リプロな日記

中絶問題研究者~中絶ケア・カウンセラーの塚原久美のブログです

「リプロダクティブ・ヘルス&ライツ」と「リプロダクティブ・ヘルス/ライツ」RH&R と RH/R

リプロダクティブ・ヘルス/ライツ」というのと「リプロダクティヴ・ヘルス&ライツ」というのは、大きく違うと、わたしは思います(著書にも書きましたが)。

ヴとブはどっちでもいいのですが(趣味の問題)、「/」と「&」は、大きく違います。
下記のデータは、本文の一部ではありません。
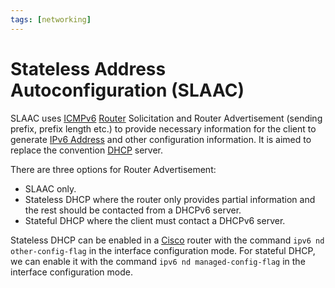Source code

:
 ```yaml
---
tags: [networking]
---
```


# Stateless Address Autoconfiguration (SLAAC)

SLAAC uses [ICMPv6](202209270927.md) [Router](202207061800.md) Solicitation and
Router Advertisement (sending prefix, prefix length etc.) to provide necessary
information for the client to generate [IPv6 Address](202206281129.md) and other
configuration information. It is aimed to replace the convention
[DHCP](202206151645.md) server.

There are three options for Router Advertisement:
- SLAAC only.
- Stateless DHCP where the router only provides partial information and the
  rest should be contacted from a DHCPv6 server.
- Stateful DHCP where the client must contact a DHCPv6 server.

Stateless DHCP can be enabled in a [Cisco](202210012232.md) router with the
command `ipv6 nd other-config-flag` in the interface configuration mode. For
stateful DHCP, we can enable it with the command `ipv6 nd managed-config-flag`
in the interface configuration mode.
「/」は「or(又は)」を意味し、「&」は「and(そしてこれも)」を意味します。

リプロダクティブ・ヘルス(生殖に関連する健康)」または「リプロダクティブ・ライツ(生殖に関する権利)」……なんて、どう考えたって変だと、わたしは思うのです。

健康と権利が「or(または)」で結ばれるとなると、どっちかでいい、健康があれば権利はなくてもいいことになってしまうんです。

そんなバカな……!

そもそも「健康」というのが、何を意味しているのかという問題もあるわけで。

人それぞれ、「健康」の定義は違うからです。

元気はつらつ、オリンピックにも出られる状態が「健康」と思う人もいれば、病気を持っていても、身体に痛みを持っていても、自分としてはOKな状態であれば「健康」だと思う人もいる。

そうした主観的なことと、人間として最低限の、だれもが満たされなければならない権利、人権が「or」でつながれていて、いいわけはありません。

RH&Rは主観としての健康(well-being)が満たされており、なおかつ、人間として誰もが等しく持ちあわせている権利もまた保障されている状態のことを指しているのだと、わたしは考えています。

政府訳の「リプロダクティブ・ヘルス/ライツ」という表現は、曖昧で分かりづらく誤解されやすい。実際、わたしもこの表現でリプロを考えていた時には、さっぱり意味が分からず、理解が進みませんでした。そうした表現の問題も、もっと知られてほしいと願っています。